In the entries that follow, identify the line containing "## 11.4 识别风险" and return it together with all later lines, exactly as they appear.

=== Provided data ===

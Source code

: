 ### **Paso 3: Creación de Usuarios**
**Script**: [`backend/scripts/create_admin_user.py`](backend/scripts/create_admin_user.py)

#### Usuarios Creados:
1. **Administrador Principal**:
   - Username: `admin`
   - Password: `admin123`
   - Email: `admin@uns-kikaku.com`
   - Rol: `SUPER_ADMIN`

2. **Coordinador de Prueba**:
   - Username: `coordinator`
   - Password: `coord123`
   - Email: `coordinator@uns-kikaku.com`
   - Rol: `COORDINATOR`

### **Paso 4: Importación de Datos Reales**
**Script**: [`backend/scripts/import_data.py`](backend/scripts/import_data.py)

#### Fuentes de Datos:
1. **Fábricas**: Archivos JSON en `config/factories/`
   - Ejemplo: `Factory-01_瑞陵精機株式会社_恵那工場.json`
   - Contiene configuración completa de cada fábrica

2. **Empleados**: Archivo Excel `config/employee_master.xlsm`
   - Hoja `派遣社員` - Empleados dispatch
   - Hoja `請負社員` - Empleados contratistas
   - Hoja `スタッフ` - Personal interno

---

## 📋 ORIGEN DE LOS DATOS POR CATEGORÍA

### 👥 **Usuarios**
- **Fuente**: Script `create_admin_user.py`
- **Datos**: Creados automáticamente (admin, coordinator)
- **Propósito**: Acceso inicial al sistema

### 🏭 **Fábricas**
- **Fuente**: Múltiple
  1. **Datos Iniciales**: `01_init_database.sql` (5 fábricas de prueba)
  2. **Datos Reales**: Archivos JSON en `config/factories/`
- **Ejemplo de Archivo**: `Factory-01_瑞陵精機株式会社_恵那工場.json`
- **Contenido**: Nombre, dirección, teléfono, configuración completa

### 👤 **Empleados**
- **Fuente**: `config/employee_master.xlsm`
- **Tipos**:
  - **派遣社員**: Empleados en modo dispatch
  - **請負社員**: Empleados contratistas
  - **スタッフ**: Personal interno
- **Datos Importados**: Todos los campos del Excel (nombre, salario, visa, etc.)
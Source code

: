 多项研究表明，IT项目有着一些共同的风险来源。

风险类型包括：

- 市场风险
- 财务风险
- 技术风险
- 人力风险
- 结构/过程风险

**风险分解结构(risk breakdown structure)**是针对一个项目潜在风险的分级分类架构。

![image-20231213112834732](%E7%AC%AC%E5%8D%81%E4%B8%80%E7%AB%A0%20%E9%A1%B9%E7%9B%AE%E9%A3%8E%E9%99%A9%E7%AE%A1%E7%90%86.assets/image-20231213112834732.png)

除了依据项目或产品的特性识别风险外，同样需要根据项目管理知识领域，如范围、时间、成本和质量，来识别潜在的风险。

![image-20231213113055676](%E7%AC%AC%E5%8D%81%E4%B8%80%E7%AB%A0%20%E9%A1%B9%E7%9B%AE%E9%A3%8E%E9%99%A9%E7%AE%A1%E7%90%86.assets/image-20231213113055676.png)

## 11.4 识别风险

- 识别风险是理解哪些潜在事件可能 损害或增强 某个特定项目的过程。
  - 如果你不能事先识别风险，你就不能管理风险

===

Solution to the problem —
## 11.4 识别风险

- 识别风险是理解哪些潜在事件可能 损害或增强 某个特定项目的过程。
  - 如果你不能事先识别风险，你就不能管理风险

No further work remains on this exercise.